O conjunto de trabalhos que o amigo leitor encontrará adiante foi produzido ao longo de alguns anos. Não posso aqui precisar quantos, talvez uns vinte. A grande maioria deles foi publicada no jornal A TRIBUNA SANJOANENSE, o semanário mais antigo de São João del-Rei, minha terra natal. Obviamente há uma cronologia de publicação associada aos acontecimentos que inspiraram as respectivas produções. Depois de muito pensar, se deveria mencionar datas, resolvi aboli-las, pois achei que correria o risco de tornar seu passeio um tanto dirigido e até cansativo. Posso imaginar alguém lendo algo retratando fato acontecido há anos! Talvez se sinta desmotivado. Então, no intuito de instigá-lo, apresento uma miscelânea de trabalhos recentes e antigos, a fim de lhe subtrair, de propósito, qualquer direcionamento e deixá-lo livre para pensar, buscando no tempo, por si, tal associação. Acredito ainda que dessa forma esteja incitando sua curiosidade à medida que avance páginas adentro. Sua leitura poderá inclusive ter início pelo fim ou pelo meio, que não haverá prejuízo algum para a percepção de que as coisas no Brasil nunca mudam. Ficará fácil constatar que a vontade política é trabalhada para a perpetuação da incompetência administrativa, obviamente frutífera para algumas minorias. Penso que, se me dispus a estas publicações, deva estar antes de tudo, suscetível a criticas e, portanto, nada melhor que deixá-lo, valendo-se unicamente das informações contidas no texto, localizar-se na história. Caso não lhe seja possível, temo que o trabalho perca qualidade perante seu julgamento pessoal. Por conseguinte, acredito que isso não acontecerá; a não ser que não tenha, a seu tempo, tomado conhecimento dos fatos aqui retratados. Procurei selecionar de tudo um pouco; certamente sempre críticas, porém algumas muito sérias carregadas de um claro amargor. Outras, mais suaves, pândegas e até envoltas num humor sarcástico. Noutras retrato problemas da minha São João del-Rei. Até cartas para congressistas em Brasília há. E em alguns pontos, para abusar da sua paciência, introduzi coisas muito particulares. Críticas à parte, nessas, apenas falo de mim, afinal, apesar de amigos, talvez nunca tenhamos trocado impressões sobre coisas tão pessoais. . .
Aqueles que me conhecem há tempos, sabem que sou um obstinado por política, apesar de jamais tê-la exercido diretamente. Motivos houve de sobra e numa oportunidade poderei explaná-los.
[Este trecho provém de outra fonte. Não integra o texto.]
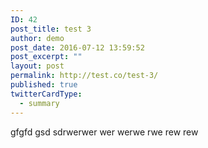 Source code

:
 ```yaml
---
ID: 42
post_title: test 3
author: demo
post_date: 2016-07-12 13:59:52
post_excerpt: ""
layout: post
permalink: http://test.co/test-3/
published: true
twitterCardType:
  - summary
---
```

gfgfd gsd sdrwerwer wer werwe rwe rew rew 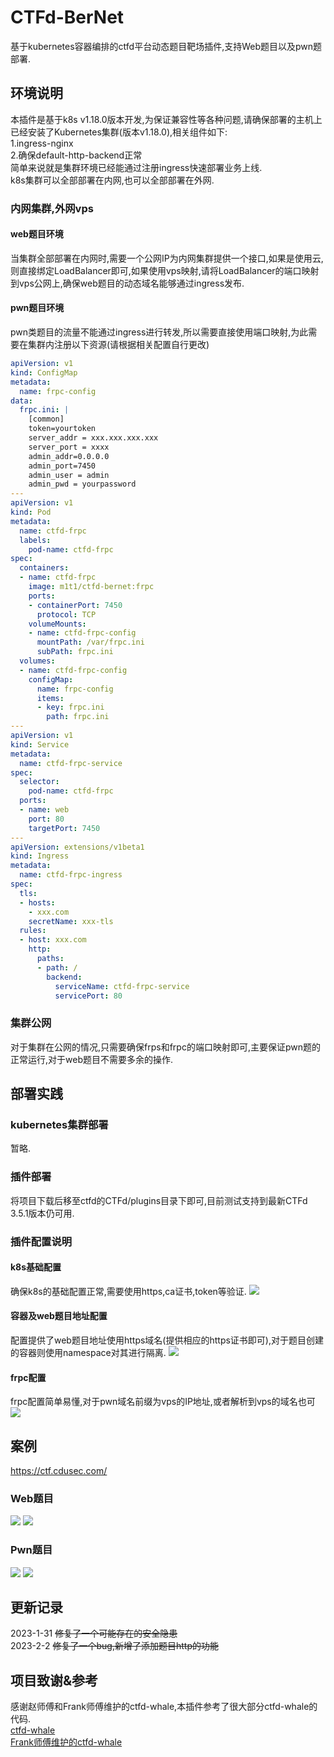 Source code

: # CTFd-BerNet
基于kubernetes容器编排的ctfd平台动态题目靶场插件,支持Web题目以及pwn题部署.
## 环境说明
本插件是基于k8s v1.18.0版本开发,为保证兼容性等各种问题,请确保部署的主机上已经安装了Kubernetes集群(版本v1.18.0),相关组件如下:  
1.ingress-nginx  
2.确保default-http-backend正常  
简单来说就是集群环境已经能通过注册ingress快速部署业务上线.  
k8s集群可以全部部署在内网,也可以全部部署在外网.  

### 内网集群,外网vps
#### web题目环境
当集群全部部署在内网时,需要一个公网IP为内网集群提供一个接口,如果是使用云,则直接绑定LoadBalancer即可,如果使用vps映射,请将LoadBalancer的端口映射到vps公网上,确保web题目的动态域名能够通过ingress发布.
#### pwn题目环境
pwn类题目的流量不能通过ingress进行转发,所以需要直接使用端口映射,为此需要在集群内注册以下资源(请根据相关配置自行更改)
```yaml
apiVersion: v1
kind: ConfigMap
metadata:
  name: frpc-config
data:
  frpc.ini: |
    [common]
    token=yourtoken
    server_addr = xxx.xxx.xxx.xxx
    server_port = xxxx
    admin_addr=0.0.0.0
    admin_port=7450
    admin_user = admin
    admin_pwd = yourpassword
---
apiVersion: v1
kind: Pod
metadata:
  name: ctfd-frpc
  labels:
    pod-name: ctfd-frpc
spec:
  containers:
  - name: ctfd-frpc
    image: m1t1/ctfd-bernet:frpc
    ports:
    - containerPort: 7450
      protocol: TCP
    volumeMounts:
    - name: ctfd-frpc-config
      mountPath: /var/frpc.ini
      subPath: frpc.ini
  volumes:
  - name: ctfd-frpc-config
    configMap:
      name: frpc-config
      items:
      - key: frpc.ini
        path: frpc.ini
---
apiVersion: v1
kind: Service
metadata:
  name: ctfd-frpc-service
spec:
  selector:
    pod-name: ctfd-frpc
  ports:
  - name: web
    port: 80
    targetPort: 7450
---
apiVersion: extensions/v1beta1
kind: Ingress
metadata:
  name: ctfd-frpc-ingress
spec:
  tls:
  - hosts:
    - xxx.com
    secretName: xxx-tls
  rules:
  - host: xxx.com
    http:
      paths:
      - path: /
        backend:
          serviceName: ctfd-frpc-service
          servicePort: 80
```
### 集群公网
对于集群在公网的情况,只需要确保frps和frpc的端口映射即可,主要保证pwn题的正常运行,对于web题目不需要多余的操作.
## 部署实践
### kubernetes集群部署
暂略.
### 插件部署
将项目下载后移至ctfd的CTFd/plugins目录下即可,目前测试支持到最新CTFd 3.5.1版本仍可用.
### 插件配置说明
#### k8s基础配置
确保k8s的基础配置正常,需要使用https,ca证书,token等验证.
![](https://cdn.zlimilz.cn/img/20230130200903.png)
#### 容器及web题目地址配置
配置提供了web题目地址使用https域名(提供相应的https证书即可),对于题目创建的容器则使用namespace对其进行隔离.
![](https://cdn.zlimilz.cn/img/20230130201036.png)
#### frpc配置
frpc配置简单易懂,对于pwn域名前缀为vps的IP地址,或者解析到vps的域名也可
![](https://cdn.zlimilz.cn/img/20230130201249.png)
## 案例
https://ctf.cdusec.com/
### Web题目
![](https://cdn.zlimilz.cn/img/20230130201411.png)
![](https://cdn.zlimilz.cn/img/20230130201454.png)
### Pwn题目
![](https://cdn.zlimilz.cn/img/20230130201521.png)
![](https://cdn.zlimilz.cn/img/20230130202214.png)
## 更新记录
2023-1-31 ~~修复了一个可能存在的安全隐患~~  
2023-2-2 ~~修复了一个bug,新增了添加题目http的功能~~
## 项目致谢&参考
感谢赵师傅和Frank师傅维护的ctfd-whale,本插件参考了很大部分ctfd-whale的代码.  
[ctfd-whale](https://github.com/glzjin/CTFd-Whale)  
[Frank师傅维护的ctfd-whale](https://github.com/frankli0324/ctfd-whale)  

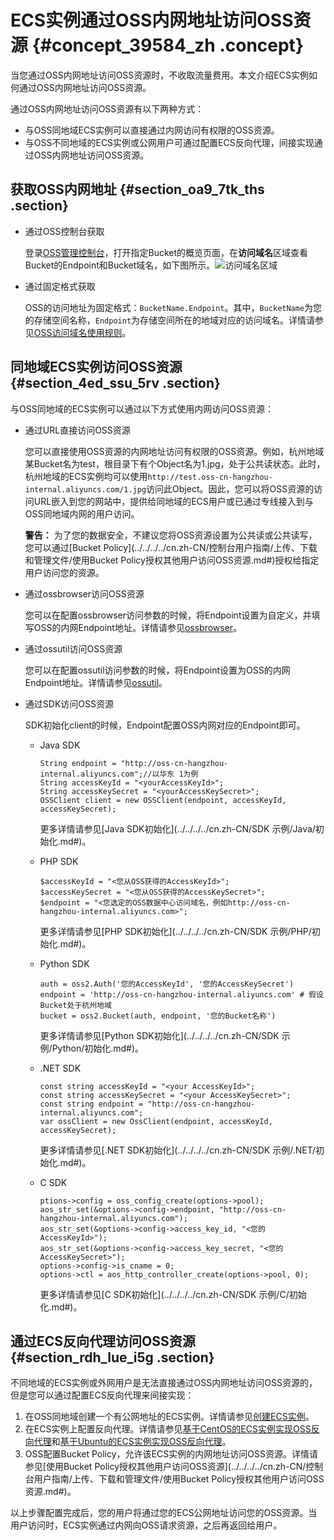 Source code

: # ECS实例通过OSS内网地址访问OSS资源 {#concept_39584_zh .concept}

当您通过OSS内网地址访问OSS资源时，不收取流量费用。本文介绍ECS实例如何通过OSS内网地址访问OSS资源。

通过OSS内网地址访问OSS资源有以下两种方式：

-   与OSS同地域ECS实例可以直接通过内网访问有权限的OSS资源。
-   与OSS不同地域的ECS实例或公网用户可通过配置ECS反向代理，间接实现通过OSS内网地址访问OSS资源。

## 获取OSS内网地址 {#section_oa9_7tk_ths .section}

-   通过OSS控制台获取

    登录[OSS管理控制台](https://oss.console.aliyun.com/overview)，打开指定Bucket的概览页面，在**访问域名**区域查看Bucket的Endpoint和Bucket域名，如下图所示。![访问域名区域](http://docs-aliyun.cn-hangzhou.oss.aliyun-inc.com/assets/pic/39584/cn_zh/1562123983121/Image%201.png)

-   通过固定格式获取

    OSS的访问地址为固定格式：`BucketName.Endpoint`。其中，`BucketName`为您的存储空间名称，`Endpoint`为存储空间所在的地域对应的访问域名。详情请参见[OSS访问域名使用规则](cn.zh-CN/开发指南/访问域名（Endpoint）/OSS访问域名使用规则.md#)。


## 同地域ECS实例访问OSS资源 {#section_4ed_ssu_5rv .section}

与OSS同地域的ECS实例可以通过以下方式使用内网访问OSS资源：

-   通过URL直接访问OSS资源

    您可以直接使用OSS资源的内网地址访问有权限的OSS资源。例如，杭州地域某Bucket名为test，根目录下有个Object名为1.jpg，处于公共读状态。此时，杭州地域的ECS实例均可以使用`http://test.oss-cn-hangzhou-internal.aliyuncs.com/1.jpg`访问此Object。因此，您可以将OSS资源的访问URL嵌入到您的网站中，提供给同地域的ECS用户或已通过专线接入到与OSS同地域内网的用户访问。

    **警告：** 为了您的数据安全，不建议您将OSS资源设置为公共读或公共读写，您可以通过[Bucket Policy](../../../../cn.zh-CN/控制台用户指南/上传、下载和管理文件/使用Bucket Policy授权其他用户访问OSS资源.md#)授权给指定用户访问您的资源。

-   通过ossbrowser访问OSS资源

    您可以在配置ossbrowser访问参数的时候，将Endpoint设置为自定义，并填写OSS的内网Endpoint地址。详情请参见[ossbrowser](../../../../cn.zh-CN/常用工具/图形化管理工具ossbrowser/快速开始.md#)。

-   通过ossutil访问OSS资源

    您可以在配置ossutil访问参数的时候，将Endpoint设置为OSS的内网Endpoint地址。详情请参见[ossutil](../../../../cn.zh-CN/常用工具/命令行工具ossutil/概述.md#)。

-   通过SDK访问OSS资源

    SDK初始化client的时候，Endpoint配置OSS内网对应的Endpoint即可。

    -   Java SDK

        ``` {#codeblock_5oa_hnl_en6 .language-java}
        String endpoint = "http://oss-cn-hangzhou-internal.aliyuncs.com";//以华东 1为例
        String accessKeyId = "<yourAccessKeyId>";
        String accessKeySecret = "<yourAccessKeySecret>";
        OSSClient client = new OSSClient(endpoint, accessKeyId, accessKeySecret);          
        ```

        更多详情请参见[Java SDK初始化](../../../../cn.zh-CN/SDK 示例/Java/初始化.md#)。

    -   PHP SDK

        ``` {#codeblock_zzp_81h_5g7 .language-php}
        $accessKeyId = "<您从OSS获得的AccessKeyId>";
        $accessKeySecret = "<您从OSS获得的AccessKeySecret>";
        $endpoint = "<您选定的OSS数据中心访问域名，例如http://oss-cn-hangzhou-internal.aliyuncs.com>";           
        ```

        更多详情请参见[PHP SDK初始化](../../../../cn.zh-CN/SDK 示例/PHP/初始化.md#)。

    -   Python SDK

        ``` {#codeblock_7jm_ksr_p2q .language-python}
        auth = oss2.Auth('您的AccessKeyId', '您的AccessKeySecret')
        endpoint = 'http://oss-cn-hangzhou-internal.aliyuncs.com' # 假设Bucket处于杭州地域
        bucket = oss2.Bucket(auth, endpoint, '您的Bucket名称')         
        ```

        更多详情请参见[Python SDK初始化](../../../../cn.zh-CN/SDK 示例/Python/初始化.md#)。

    -   .NET SDK

        ``` {#codeblock_aqv_nwx_km4 .lanuage-csharp}
        const string accessKeyId = "<your AccessKeyId>";
        const string accessKeySecret = "<your AccessKeySecret>";
        const string endpoint = "http://oss-cn-hangzhou-internal.aliyuncs.com";
        var ossClient = new OssClient(endpoint, accessKeyId, accessKeySecret);   
        ```

        更多详情请参见[.NET SDK初始化](../../../../cn.zh-CN/SDK 示例/.NET/初始化.md#)。

    -   C SDK

        ``` {#codeblock_40z_esp_ono .language-c}
        ptions->config = oss_config_create(options->pool);
        aos_str_set(&options->config->endpoint, "http://oss-cn-hangzhou-internal.aliyuncs.com");
        aos_str_set(&options->config->access_key_id, "<您的AccessKeyId>");
        aos_str_set(&options->config->access_key_secret, "<您的AccessKeySecret>");
        options->config->is_cname = 0;
        options->ctl = aos_http_controller_create(options->pool, 0);         
        ```

        更多详情请参见[C SDK初始化](../../../../cn.zh-CN/SDK 示例/C/初始化.md#)。


## 通过ECS反向代理访问OSS资源 {#section_rdh_lue_i5g .section}

不同地域的ECS实例或外网用户是无法直接通过OSS内网地址访问OSS资源的，但是您可以通过配置ECS反向代理来间接实现：

1.  在OSS同地域创建一个有公网地址的ECS实例。详情请参见[创建ECS实例](../../../../cn.zh-CN/个人版快速入门/创建ECS实例.md#)。
2.  在ECS实例上配置反向代理。详情请参见[基于CentOS的ECS实例实现OSS反向代理](../../../../cn.zh-CN/最佳实践/使用ECS实例反向代理OSS/基于CentOS的ECS实例实现OSS反向代理.md#)和[基于Ubuntu的ECS实例实现OSS反向代理](../../../../cn.zh-CN/最佳实践/使用ECS实例反向代理OSS/基于Ubuntu的ECS实例实现OSS反向代理.md#)。
3.  OSS配置Bucket Policy，允许该ECS实例的内网地址访问OSS资源。详情请参见[使用Bucket Policy授权其他用户访问OSS资源](../../../../cn.zh-CN/控制台用户指南/上传、下载和管理文件/使用Bucket Policy授权其他用户访问OSS资源.md#)。

以上步骤配置完成后，您的用户将通过您的ECS公网地址访问您的OSS资源。当用户访问时，ECS实例通过内网向OSS请求资源，之后再返回给用户。

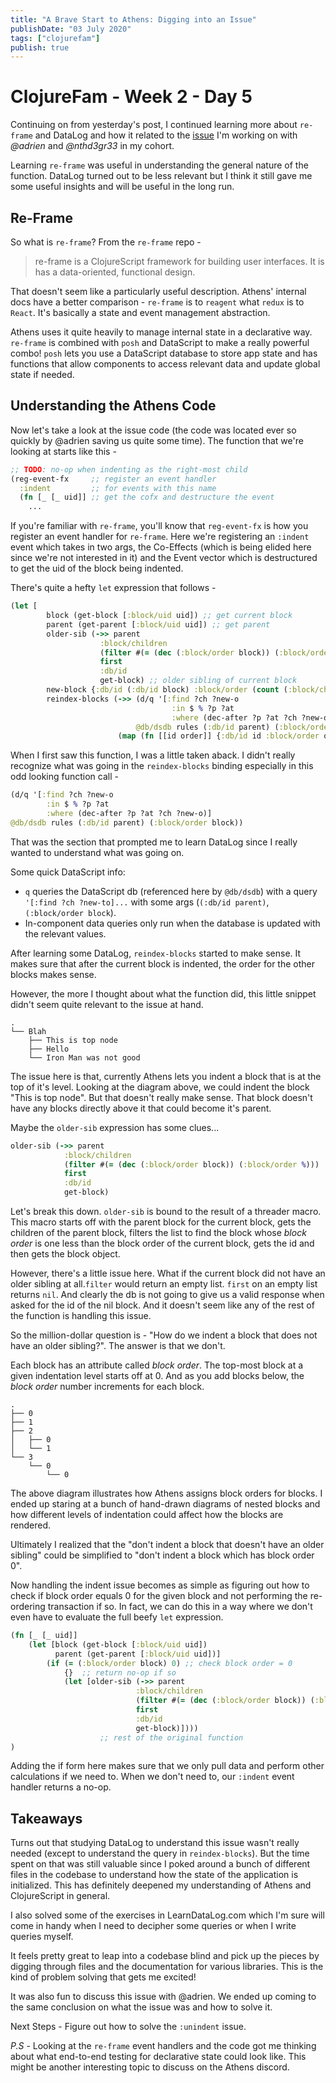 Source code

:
 ```yaml
---
title: "A Brave Start to Athens: Digging into an Issue"
publishDate: "03 July 2020"
tags: ["clojurefam"]
publish: true
---
```


# ClojureFam - Week 2 - Day 5

Continuing on from yesterday's post, I continued learning more about `re-frame` and DataLog and how it related to the [issue](https://github.com/athensresearch/athens/issues/209) I'm working on with _@adrien_ and _@nthd3gr33_ in my cohort.

Learning `re-frame` was useful in understanding the general nature of the function. DataLog turned out to be less relevant but I think it still gave me some useful insights and will be useful in the long run.

## Re-Frame

So what is `re-frame`? From the `re-frame` repo -

> re-frame is a ClojureScript framework for building user interfaces. It is has a data-oriented, functional design.

That doesn't seem like a particularly useful description. Athens' internal docs have a better comparison - `re-frame` is to `reagent` what `redux` is to `React`. It's basically a state and event management abstraction.

Athens uses it quite heavily to manage internal state in a declarative way. `re-frame` is combined with `posh` and DataScript to make a really powerful combo! `posh` lets you use a DataScript database to store app state and has functions that allow components to access relevant data and update global state if needed.

## Understanding the Athens Code

Now let's take a look at the issue code (the code was located ever so quickly by @adrien saving us quite some time). The function that we're looking at starts like this -

```clojure
;; TODO: no-op when indenting as the right-most child
(reg-event-fx     ;; register an event handler
  :indent         ;; for events with this name
  (fn [_ [_ uid]] ;; get the cofx and destructure the event
    ...
```

If you're familiar with `re-frame`, you'll know that `reg-event-fx` is how you register an event handler for `re-frame`. Here we're registering an `:indent` event which takes in two args, the Co-Effects (which is being elided here since we're not interested in it) and the Event vector which is destructured to get the uid of the block being indented.

There's quite a hefty `let` expression that follows -

```clojure
(let [
        block (get-block [:block/uid uid]) ;; get current block
        parent (get-parent [:block/uid uid]) ;; get parent
        older-sib (->> parent
                    :block/children
                    (filter #(= (dec (:block/order block)) (:block/order %)))
                    first
                    :db/id
                    get-block) ;; older sibling of current block
        new-block {:db/id (:db/id block) :block/order (count (:block/children older-sib))} ;; where the block goes after indent
        reindex-blocks (->> (d/q '[:find ?ch ?new-o
                                    :in $ % ?p ?at
                                    :where (dec-after ?p ?at ?ch ?new-o)]
                            @db/dsdb rules (:db/id parent) (:block/order block))
                        (map (fn [[id order]] {:db/id id :block/order order})))]
```

When I first saw this function, I was a little taken aback. I didn't really recognize what was going in the `reindex-blocks` binding especially in this odd looking function call -

```clojure
(d/q '[:find ?ch ?new-o
        :in $ % ?p ?at
        :where (dec-after ?p ?at ?ch ?new-o)]
@db/dsdb rules (:db/id parent) (:block/order block))
```

That was the section that prompted me to learn DataLog since I really wanted to understand what was going on.

Some quick DataScript info:

- `q` queries the DataScript db (referenced here by `@db/dsdb`) with a query `'[:find ?ch ?new-to]...` with some args (`(:db/id parent)`, `(:block/order block`).
- In-component data queries only run when the database is updated with the relevant values.

After learning some DataLog, `reindex-blocks` started to make sense. It makes sure that after the current block is indented, the order for the other blocks makes sense.

However, the more I thought about what the function did, this little snippet didn't seem quite relevant to the issue at hand.

```text
.
└── Blah
    ├── This is top node
    ├── Hello
    └── Iron Man was not good
```

The issue here is that, currently Athens lets you indent a block that is at the top of it's level. Looking at the diagram above, we could indent the block "This is top node". But that doesn't really make sense. That block doesn't have any blocks directly above it that could become it's parent.

Maybe the `older-sib` expression has some clues...

```clojure
older-sib (->> parent
            :block/children
            (filter #(= (dec (:block/order block)) (:block/order %)))
            first
            :db/id
            get-block)
```

Let's break this down. `older-sib` is bound to the result of a threader macro. This macro starts off with the parent block for the current block, gets the children of the parent block, filters the list to find the block whose _block order_ is one less than the block order of the current block, gets the id and then gets the block object.

However, there's a little issue here. What if the current block did not have an older sibling at all.`filter` would return an empty list. `first` on an empty list returns `nil`. And clearly the db is not going to give us a valid response when asked for the id of the nil block. And it doesn't seem like any of the rest of the function is handling this issue.

So the million-dollar question is - "How do we indent a block that does not have an older sibling?". The answer is that we don't.

Each block has an attribute called _block order_. The top-most block at a given indentation level starts off at 0. And as you add blocks below, the _block order_ number increments for each block.

```text
.
├── 0
├── 1
├── 2
│   ├── 0
│   └── 1
└── 3
    └── 0
        └── 0
```

The above diagram illustrates how Athens assigns block orders for blocks. I ended up staring at a bunch of hand-drawn diagrams of nested blocks and how different levels of indentation could affect how the blocks are rendered.

Ultimately I realized that the "don't indent a block that doesn't have an older sibling" could be simplified to "don't indent a block which has block order 0".

Now handling the indent issue becomes as simple as figuring out how to check if block order equals 0 for the given block and not performing the re-ordering transaction if so. In fact, we can do this in a way where we don't even have to evaluate the full beefy `let` expression.

```clojure
(fn [_ [_ uid]]
    (let [block (get-block [:block/uid uid])
          parent (get-parent [:block/uid uid])]
        (if (= (:block/order block) 0) ;; check block order = 0
            {}  ;; return no-op if so
            (let [older-sib (->> parent
                            :block/children
                            (filter #(= (dec (:block/order block)) (:block/order %)))
                            first
                            :db/id
                            get-block)])))
                    ;; rest of the original function
)
```

Adding the if form here makes sure that we only pull data and perform other calculations if we need to. When we don't need to, our `:indent` event handler returns a no-op.

## Takeaways

Turns out that studying DataLog to understand this issue wasn't really needed (except to understand the query in `reindex-blocks`). But the time spent on that was still valuable since I poked around a bunch of different files in the codebase to understand how the state of the application is initialized. This has definitely deepened my understanding of Athens and ClojureScript in general.

I also solved some of the exercises in LearnDataLog.com which I'm sure will come in handy when I need to decipher some queries or when I write queries myself.

It feels pretty great to leap into a codebase blind and pick up the pieces by digging through files and the documentation for various libraries. This is the kind of problem solving that gets me excited!

It was also fun to discuss this issue with @adrien. We ended up coming to the same conclusion on what the issue was and how to solve it.

Next Steps - Figure out how to solve the `:unindent` issue.

_P.S_ - Looking at the `re-frame` event handlers and the code got me thinking about what end-to-end testing for declarative state could look like. This might be another interesting topic to discuss on the Athens discord.
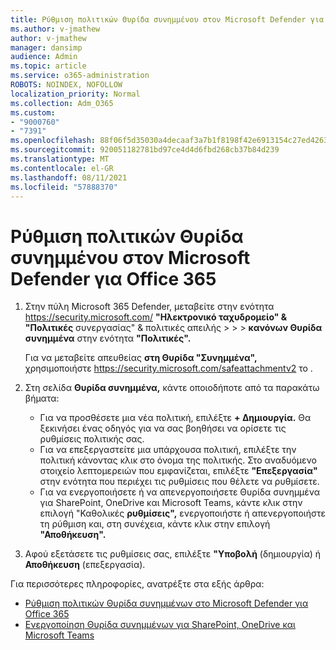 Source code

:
 ```yaml
---
title: Ρύθμιση πολιτικών Θυρίδα συνημμένου στον Microsoft Defender για Office 365
ms.author: v-jmathew
author: v-jmathew
manager: dansimp
audience: Admin
ms.topic: article
ms.service: o365-administration
ROBOTS: NOINDEX, NOFOLLOW
localization_priority: Normal
ms.collection: Adm_O365
ms.custom:
- "9000760"
- "7391"
ms.openlocfilehash: 88f06f5d35030a4decaaf3a7b1f8198f42e6913154c27ed426373ad95a291a67
ms.sourcegitcommit: 920051182781bd97ce4d4d6fbd268cb37b84d239
ms.translationtype: MT
ms.contentlocale: el-GR
ms.lasthandoff: 08/11/2021
ms.locfileid: "57888370"
---
```

# <a name="set-up-safe-attachment-policies-in-microsoft-defender-for-office-365"></a>Ρύθμιση πολιτικών Θυρίδα συνημμένου στον Microsoft Defender για Office 365

1. Στην πύλη Microsoft 365 Defender, μεταβείτε στην ενότητα <https://security.microsoft.com/> **"Ηλεκτρονικό ταχυδρομείο" & "Πολιτικές** συνεργασίας" & πολιτικές απειλής \>  \>  \> **κανόνων Θυρίδα συνημμένα** στην ενότητα **"Πολιτικές".**

   Για να μεταβείτε απευθείας **στη Θυρίδα "Συνημμένα",** χρησιμοποιήστε <https://security.microsoft.com/safeattachmentv2> το .

2. Στη σελίδα **Θυρίδα συνημμένα,** κάντε οποιοδήποτε από τα παρακάτω βήματα:
   - Για να προσθέσετε μια νέα πολιτική, επιλέξτε **+ Δημιουργία.** Θα ξεκινήσει ένας οδηγός για να σας βοηθήσει να ορίσετε τις ρυθμίσεις πολιτικής σας.
   - Για να επεξεργαστείτε μια υπάρχουσα πολιτική, επιλέξτε την πολιτική κάνοντας κλικ στο όνομα της πολιτικής. Στο αναδυόμενο στοιχείο λεπτομερειών που εμφανίζεται, επιλέξτε **"Επεξεργασία"** στην ενότητα που περιέχει τις ρυθμίσεις που θέλετε να ρυθμίσετε.
   - Για να ενεργοποιήσετε ή να απενεργοποιήσετε Θυρίδα συνημμένα για SharePoint, OneDrive και Microsoft Teams, κάντε κλικ στην επιλογή "Καθολικές **ρυθμίσεις",** ενεργοποιήστε ή απενεργοποιήστε τη ρύθμιση και, στη συνέχεια, κάντε κλικ στην επιλογή **"Αποθήκευση".**

3. Αφού εξετάσετε τις ρυθμίσεις σας, επιλέξτε **"Υποβολή** (δημιουργία) ή **Αποθήκευση** (επεξεργασία).

Για περισσότερες πληροφορίες, ανατρέξτε στα εξής άρθρα:

- [Ρύθμιση πολιτικών Θυρίδα συνημμένων στο Microsoft Defender για Office 365](https://docs.microsoft.com/microsoft-365/security/office-365-security/set-up-safe-attachments-policies)
- [Ενεργοποίηση Θυρίδα συνημμένων για SharePoint, OneDrive και Microsoft Teams](https://docs.microsoft.com/microsoft-365/security/office-365-security/turn-on-mdo-for-spo-odb-and-teams)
Todavia, do fundo do coração, afirmo que tal paixão tem como motor um doloroso inconformismo por ver o Brasil tão esplêndido e tão vilipendiado; vítima inconteste dessa cultura avassaladora de demasiada tolerância à antiética imoral na administração pública. Comprovadamente este é o pior dos tsunames com potencial para ter retardado nosso progresso mais de três séculos e grande responsável pela perpetuação da pobreza de metade da nossa população, pelo analfabetismo total e funcional, pela violência social e pelo abismo intransponível que aliena gigantesco contingente, maior que um quinto da população do continente. Diante do inaceitável absurdo, impossível me conformar em silencio diante dos atos e fatos que vão vergonhosamente enxovalhando nossa história e nos deixando como um gigante deitado sobre o escravismo que a Lei Áurea não foi capaz de abolir. O título? Esse, talvez, seja o mais difícil explicar. Gritos sem ecos representam uma espécie de pedido de socorro do náufrago, que sabe que de nada adiantará espernear, pois não há interlocutores, não há socorro, não há saída, não há conscientização; mas, assim mesmo, grita-se.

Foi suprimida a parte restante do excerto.